Master of Fine Arts (MFA)

Department

English

First Advisor

Ruth Ellen Kocher

Second Advisor

Julie A.. Carr

Third Advisor

Cheryl Higashida

Fourth Advisor

Marcia B.. Douglas

Abstract

Downpour mixes stark realism with oceanic mythology to reflect upon the normalized subjection of a feminine self. By exploring themes such as exploitation, bodily contamination, feminine hunger, and motherhood, Downpour inquires into the function or dysfunction of skin as boundary between the self and everything else (other people, environments, language, etc.).

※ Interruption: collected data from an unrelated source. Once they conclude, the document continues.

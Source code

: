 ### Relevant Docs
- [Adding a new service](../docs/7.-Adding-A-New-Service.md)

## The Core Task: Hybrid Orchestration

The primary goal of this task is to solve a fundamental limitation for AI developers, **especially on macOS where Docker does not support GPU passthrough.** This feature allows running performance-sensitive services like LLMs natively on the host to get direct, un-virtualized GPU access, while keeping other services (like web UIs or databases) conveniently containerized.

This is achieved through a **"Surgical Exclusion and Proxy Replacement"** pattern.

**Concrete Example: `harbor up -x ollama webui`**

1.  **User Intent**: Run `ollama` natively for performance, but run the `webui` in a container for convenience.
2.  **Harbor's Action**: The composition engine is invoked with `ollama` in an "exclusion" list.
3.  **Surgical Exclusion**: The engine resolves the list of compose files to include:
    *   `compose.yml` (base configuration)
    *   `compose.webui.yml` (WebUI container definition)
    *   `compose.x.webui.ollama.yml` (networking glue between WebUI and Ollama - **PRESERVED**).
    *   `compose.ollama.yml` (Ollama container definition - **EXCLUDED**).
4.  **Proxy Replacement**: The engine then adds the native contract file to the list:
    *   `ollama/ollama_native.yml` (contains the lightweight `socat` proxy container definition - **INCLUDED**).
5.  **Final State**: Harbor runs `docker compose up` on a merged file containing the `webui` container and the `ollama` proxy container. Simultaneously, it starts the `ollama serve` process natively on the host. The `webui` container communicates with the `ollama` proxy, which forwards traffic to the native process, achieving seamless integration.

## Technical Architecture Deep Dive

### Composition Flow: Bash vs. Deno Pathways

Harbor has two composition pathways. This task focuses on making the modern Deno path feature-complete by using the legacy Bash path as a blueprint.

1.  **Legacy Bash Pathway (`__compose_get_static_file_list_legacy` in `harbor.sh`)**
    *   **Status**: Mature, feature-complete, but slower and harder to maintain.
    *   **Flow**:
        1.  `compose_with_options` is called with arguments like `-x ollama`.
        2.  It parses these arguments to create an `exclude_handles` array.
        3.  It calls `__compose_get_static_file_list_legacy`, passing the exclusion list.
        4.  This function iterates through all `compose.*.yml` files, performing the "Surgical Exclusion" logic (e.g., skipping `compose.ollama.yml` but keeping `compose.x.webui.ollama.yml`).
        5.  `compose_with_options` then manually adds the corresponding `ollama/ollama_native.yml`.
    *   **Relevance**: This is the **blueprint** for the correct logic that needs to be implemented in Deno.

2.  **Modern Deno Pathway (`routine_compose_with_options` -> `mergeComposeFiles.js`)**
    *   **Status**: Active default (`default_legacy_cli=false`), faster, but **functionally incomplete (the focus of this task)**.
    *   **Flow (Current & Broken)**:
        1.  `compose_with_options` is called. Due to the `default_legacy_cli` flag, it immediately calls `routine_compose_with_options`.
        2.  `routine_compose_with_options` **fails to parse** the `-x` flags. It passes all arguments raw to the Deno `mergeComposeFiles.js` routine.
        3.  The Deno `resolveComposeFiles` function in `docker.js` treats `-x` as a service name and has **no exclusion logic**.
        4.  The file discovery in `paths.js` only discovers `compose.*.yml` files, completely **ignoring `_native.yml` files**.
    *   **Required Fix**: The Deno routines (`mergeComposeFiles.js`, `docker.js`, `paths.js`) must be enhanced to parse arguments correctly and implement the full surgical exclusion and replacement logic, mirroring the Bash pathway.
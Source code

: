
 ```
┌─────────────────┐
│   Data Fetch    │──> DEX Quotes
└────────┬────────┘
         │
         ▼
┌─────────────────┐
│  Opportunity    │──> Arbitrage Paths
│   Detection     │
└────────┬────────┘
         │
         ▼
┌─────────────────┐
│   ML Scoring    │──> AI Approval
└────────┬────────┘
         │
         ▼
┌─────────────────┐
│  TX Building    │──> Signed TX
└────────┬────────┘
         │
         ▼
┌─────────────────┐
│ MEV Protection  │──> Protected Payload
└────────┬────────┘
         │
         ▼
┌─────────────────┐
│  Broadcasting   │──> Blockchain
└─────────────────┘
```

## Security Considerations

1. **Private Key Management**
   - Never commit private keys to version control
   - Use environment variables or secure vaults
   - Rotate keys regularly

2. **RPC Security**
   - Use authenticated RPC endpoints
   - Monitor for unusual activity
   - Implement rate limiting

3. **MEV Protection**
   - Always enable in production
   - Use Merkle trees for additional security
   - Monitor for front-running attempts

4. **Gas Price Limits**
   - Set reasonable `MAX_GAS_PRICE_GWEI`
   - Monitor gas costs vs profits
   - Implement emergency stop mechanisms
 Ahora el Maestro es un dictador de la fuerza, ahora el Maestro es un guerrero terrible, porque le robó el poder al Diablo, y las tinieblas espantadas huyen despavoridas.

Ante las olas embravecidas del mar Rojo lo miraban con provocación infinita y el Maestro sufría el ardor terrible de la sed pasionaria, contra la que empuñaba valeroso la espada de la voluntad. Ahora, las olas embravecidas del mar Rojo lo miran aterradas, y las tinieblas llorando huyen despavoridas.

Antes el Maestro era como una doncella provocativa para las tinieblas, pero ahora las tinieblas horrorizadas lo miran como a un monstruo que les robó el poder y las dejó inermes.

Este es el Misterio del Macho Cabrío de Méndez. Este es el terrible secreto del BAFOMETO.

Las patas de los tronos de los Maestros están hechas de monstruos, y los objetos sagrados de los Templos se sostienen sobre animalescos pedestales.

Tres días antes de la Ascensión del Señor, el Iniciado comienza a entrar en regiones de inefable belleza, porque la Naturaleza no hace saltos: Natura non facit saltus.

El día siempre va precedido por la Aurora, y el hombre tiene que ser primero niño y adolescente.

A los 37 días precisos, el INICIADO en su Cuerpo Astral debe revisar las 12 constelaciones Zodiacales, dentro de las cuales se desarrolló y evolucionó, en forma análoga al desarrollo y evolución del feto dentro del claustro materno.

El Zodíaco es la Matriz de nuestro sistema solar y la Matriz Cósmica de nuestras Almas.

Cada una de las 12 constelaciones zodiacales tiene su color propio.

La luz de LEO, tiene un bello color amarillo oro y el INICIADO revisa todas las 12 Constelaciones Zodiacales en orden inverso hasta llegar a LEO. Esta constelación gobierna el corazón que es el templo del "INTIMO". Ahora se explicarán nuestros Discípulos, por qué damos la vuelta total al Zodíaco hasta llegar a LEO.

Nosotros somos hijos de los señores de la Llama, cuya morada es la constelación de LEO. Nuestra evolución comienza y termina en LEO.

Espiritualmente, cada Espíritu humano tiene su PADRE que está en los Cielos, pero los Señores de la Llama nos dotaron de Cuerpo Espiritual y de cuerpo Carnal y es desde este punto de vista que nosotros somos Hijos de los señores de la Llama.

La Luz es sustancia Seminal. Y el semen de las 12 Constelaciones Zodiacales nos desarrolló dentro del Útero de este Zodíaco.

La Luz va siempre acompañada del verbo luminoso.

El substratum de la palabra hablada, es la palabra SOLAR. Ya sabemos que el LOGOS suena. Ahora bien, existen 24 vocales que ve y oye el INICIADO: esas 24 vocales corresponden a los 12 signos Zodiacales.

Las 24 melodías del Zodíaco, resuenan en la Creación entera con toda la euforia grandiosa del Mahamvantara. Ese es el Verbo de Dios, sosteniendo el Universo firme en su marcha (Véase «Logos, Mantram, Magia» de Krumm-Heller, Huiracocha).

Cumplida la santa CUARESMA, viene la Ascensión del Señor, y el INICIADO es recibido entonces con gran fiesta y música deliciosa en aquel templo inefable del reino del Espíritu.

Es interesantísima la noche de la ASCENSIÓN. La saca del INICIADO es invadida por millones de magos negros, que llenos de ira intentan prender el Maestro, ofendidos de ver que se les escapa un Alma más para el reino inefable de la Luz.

This collection was inspired by the poem “i let it happen.” In this piece, the speaker’s feminine passivity is both necessary for her survival and the source of her exploitation. This tension accrues in a setting that is implicitly pornographic yet explicitly mythical. The poem made me wonder what self-harm is willed and what is unwilled. I’m not sure one can even tell the difference living in a patriarchal reality where large and small violences to women are not only acceptable but also underwritten into most ordinary interactions.

Downpour asks how much control a feminine subject in the twenty-first century actually has versus how much she only believes herself to have. The poems probe ways in which this self is rendered physically and ideologically powerless while simultaneously exerting agency through her poetic voice. Further, the poems in Downpour examine where power cedes into subjectivity and how language controls this boundary.

This collection attempts to exercise coercions reflective of those they are interrogating. Sound simultaneously unsettles and soothes the reader while white space inspires in them feelings of smallness, silence, and imposing threat. Thus, they experience the emotional world of the subject. Downpour is a swelling contemplation of social and sexual binaries: dominance/submission, subjectivity/agency, threat/relief. The poems operate on fairy tale logic; terror is menacing in its obscurity, and the implied self can only speak through poetry.